**Task statement:**
What you return must be the full listing, word for word, with no images in it.

**Source material:**
◆ ◆ ◆ ◆ ◆ ◆ ◆
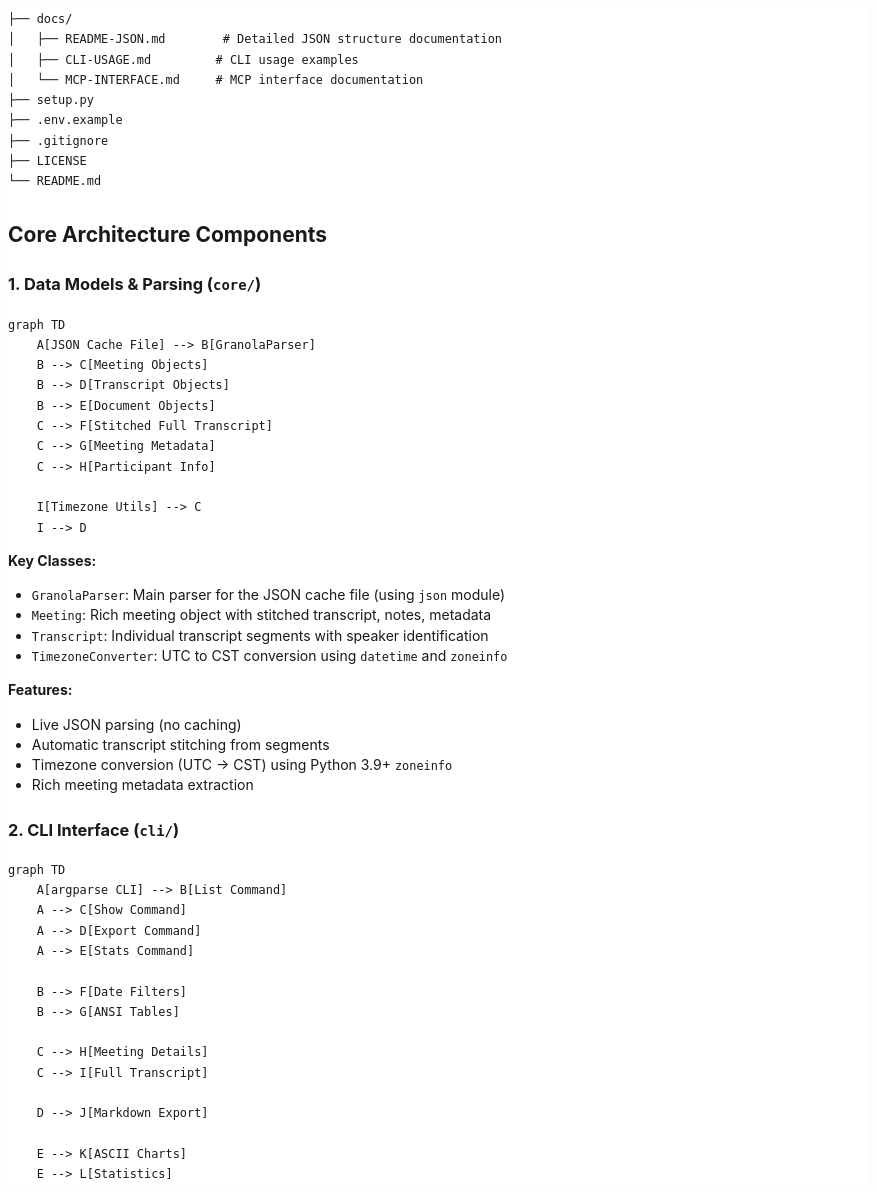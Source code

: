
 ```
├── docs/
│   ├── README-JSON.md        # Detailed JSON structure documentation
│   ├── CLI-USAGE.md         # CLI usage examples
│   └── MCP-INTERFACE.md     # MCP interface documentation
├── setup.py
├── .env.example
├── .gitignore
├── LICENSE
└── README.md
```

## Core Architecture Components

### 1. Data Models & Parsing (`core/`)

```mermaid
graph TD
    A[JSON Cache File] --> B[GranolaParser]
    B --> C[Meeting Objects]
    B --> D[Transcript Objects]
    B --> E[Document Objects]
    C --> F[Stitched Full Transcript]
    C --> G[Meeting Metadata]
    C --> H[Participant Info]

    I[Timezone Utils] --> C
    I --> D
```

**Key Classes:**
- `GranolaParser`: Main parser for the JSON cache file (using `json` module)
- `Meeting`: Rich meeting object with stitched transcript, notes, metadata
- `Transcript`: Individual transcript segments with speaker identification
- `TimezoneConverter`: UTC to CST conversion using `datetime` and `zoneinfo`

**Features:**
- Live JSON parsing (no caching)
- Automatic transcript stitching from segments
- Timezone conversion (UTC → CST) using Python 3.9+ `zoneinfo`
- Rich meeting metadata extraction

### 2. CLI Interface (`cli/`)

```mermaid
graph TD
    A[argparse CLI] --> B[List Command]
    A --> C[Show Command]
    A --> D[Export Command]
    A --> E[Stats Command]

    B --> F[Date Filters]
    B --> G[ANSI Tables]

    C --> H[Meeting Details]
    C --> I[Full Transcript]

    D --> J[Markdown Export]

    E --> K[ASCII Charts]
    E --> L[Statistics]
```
◆ ◆ ◆ ◆ ◆ ◆ ◆
**Output below:**
Source code

:
 ```
├── docs/
│   ├── README-JSON.md        # Detailed JSON structure documentation
│   ├── CLI-USAGE.md         # CLI usage examples
│   └── MCP-INTERFACE.md     # MCP interface documentation
├── setup.py
├── .env.example
├── .gitignore
├── LICENSE
└── README.md
```

## Core Architecture Components

### 1. Data Models & Parsing (`core/`)

```mermaid
graph TD
    A[JSON Cache File] --> B[GranolaParser]
    B --> C[Meeting Objects]
    B --> D[Transcript Objects]
    B --> E[Document Objects]
    C --> F[Stitched Full Transcript]
    C --> G[Meeting Metadata]
    C --> H[Participant Info]

    I[Timezone Utils] --> C
    I --> D
```

**Key Classes:**
- `GranolaParser`: Main parser for the JSON cache file (using `json` module)
- `Meeting`: Rich meeting object with stitched transcript, notes, metadata
- `Transcript`: Individual transcript segments with speaker identification
- `TimezoneConverter`: UTC to CST conversion using `datetime` and `zoneinfo`

**Features:**
- Live JSON parsing (no caching)
- Automatic transcript stitching from segments
- Timezone conversion (UTC → CST) using Python 3.9+ `zoneinfo`
- Rich meeting metadata extraction

### 2. CLI Interface (`cli/`)

```mermaid
graph TD
    A[argparse CLI] --> B[List Command]
    A --> C[Show Command]
    A --> D[Export Command]
    A --> E[Stats Command]

    B --> F[Date Filters]
    B --> G[ANSI Tables]

    C --> H[Meeting Details]
    C --> I[Full Transcript]

    D --> J[Markdown Export]

    E --> K[ASCII Charts]
    E --> L[Statistics]
```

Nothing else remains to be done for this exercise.